A vaccination program that discriminates based on race might seem a little Jim Crow, but it’s actually the kind of program being pushed by Cornell University in Ithaca, New York. Monday marked the start of National Influenza Vaccination week, but Cornell was ahead of the curve, requiring all students to take the shot before coming to class this academic year, even if their classes are online-only, as well as comply with Covid-19 “surveillance testing requirements.”
That is, unless those students are “Black, Indigenous, and other People of Color (BIPOC).” Those students aren’t subject to the same stringent vaccine requirements of their white classmates, and though they are strongly encouraged to get tested and get the flu shot, the university offers them an exemption should they choose not to.
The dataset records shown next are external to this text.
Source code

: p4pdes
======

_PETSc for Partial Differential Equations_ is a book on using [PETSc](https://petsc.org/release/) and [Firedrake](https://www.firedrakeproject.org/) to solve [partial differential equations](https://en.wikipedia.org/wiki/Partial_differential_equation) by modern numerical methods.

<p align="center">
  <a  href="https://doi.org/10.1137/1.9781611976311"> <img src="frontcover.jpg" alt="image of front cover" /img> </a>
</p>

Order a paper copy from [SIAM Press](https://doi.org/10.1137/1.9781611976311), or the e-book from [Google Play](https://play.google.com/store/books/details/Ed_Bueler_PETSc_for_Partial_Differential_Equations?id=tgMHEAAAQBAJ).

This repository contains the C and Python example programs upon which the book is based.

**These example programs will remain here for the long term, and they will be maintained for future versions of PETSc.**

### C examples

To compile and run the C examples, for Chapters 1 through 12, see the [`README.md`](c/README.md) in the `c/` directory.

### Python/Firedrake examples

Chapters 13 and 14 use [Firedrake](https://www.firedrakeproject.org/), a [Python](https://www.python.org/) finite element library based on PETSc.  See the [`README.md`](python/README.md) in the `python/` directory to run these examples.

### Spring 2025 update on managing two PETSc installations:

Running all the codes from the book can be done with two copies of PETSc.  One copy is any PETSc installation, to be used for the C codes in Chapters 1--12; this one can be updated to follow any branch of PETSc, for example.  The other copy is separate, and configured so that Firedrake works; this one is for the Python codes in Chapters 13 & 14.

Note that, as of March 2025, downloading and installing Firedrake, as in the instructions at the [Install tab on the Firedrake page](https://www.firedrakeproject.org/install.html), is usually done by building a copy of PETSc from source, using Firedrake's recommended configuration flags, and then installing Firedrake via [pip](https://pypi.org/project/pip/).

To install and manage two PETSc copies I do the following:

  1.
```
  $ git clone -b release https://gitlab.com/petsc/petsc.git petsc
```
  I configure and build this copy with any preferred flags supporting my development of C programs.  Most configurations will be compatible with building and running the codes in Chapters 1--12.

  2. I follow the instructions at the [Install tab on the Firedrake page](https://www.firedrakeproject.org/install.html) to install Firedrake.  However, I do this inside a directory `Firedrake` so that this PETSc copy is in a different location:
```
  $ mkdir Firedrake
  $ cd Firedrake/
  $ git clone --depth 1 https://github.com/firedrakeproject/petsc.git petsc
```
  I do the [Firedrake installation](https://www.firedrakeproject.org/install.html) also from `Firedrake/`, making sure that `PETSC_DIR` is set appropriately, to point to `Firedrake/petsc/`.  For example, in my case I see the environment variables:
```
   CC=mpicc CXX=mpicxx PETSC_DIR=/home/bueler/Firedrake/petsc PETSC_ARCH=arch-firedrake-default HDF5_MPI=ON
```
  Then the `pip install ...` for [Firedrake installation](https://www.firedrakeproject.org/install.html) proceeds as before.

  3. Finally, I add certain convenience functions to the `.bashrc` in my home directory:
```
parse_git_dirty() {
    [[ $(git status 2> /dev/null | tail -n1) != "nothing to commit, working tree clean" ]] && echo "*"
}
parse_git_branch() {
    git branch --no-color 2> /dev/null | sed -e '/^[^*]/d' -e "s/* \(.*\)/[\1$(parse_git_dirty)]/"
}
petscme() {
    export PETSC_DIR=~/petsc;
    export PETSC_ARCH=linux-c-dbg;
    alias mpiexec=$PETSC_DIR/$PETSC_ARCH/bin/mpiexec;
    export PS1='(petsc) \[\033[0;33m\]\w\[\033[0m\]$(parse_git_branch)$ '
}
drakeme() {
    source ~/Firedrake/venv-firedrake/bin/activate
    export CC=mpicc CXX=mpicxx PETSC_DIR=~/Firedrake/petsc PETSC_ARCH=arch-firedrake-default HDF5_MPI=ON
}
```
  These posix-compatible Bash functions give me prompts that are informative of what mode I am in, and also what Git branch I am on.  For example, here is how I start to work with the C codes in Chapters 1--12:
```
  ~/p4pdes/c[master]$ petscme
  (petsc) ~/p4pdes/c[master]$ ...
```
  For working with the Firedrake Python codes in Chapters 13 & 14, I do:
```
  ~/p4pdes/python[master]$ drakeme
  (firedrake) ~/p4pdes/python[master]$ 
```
The university even describes the requirements foisted on whites as “suspect or even exploitative” to its students of color.
Cornell won’t dispatch racial scientists to check the skin tone of any of these students, or ask for a DNA test. Merely identifying as “BIPOC” is considered grounds for exemption, meaning bonafide crackers like Shaun King or Rachel Dolezal could avoid the shot, were they students at Cornell.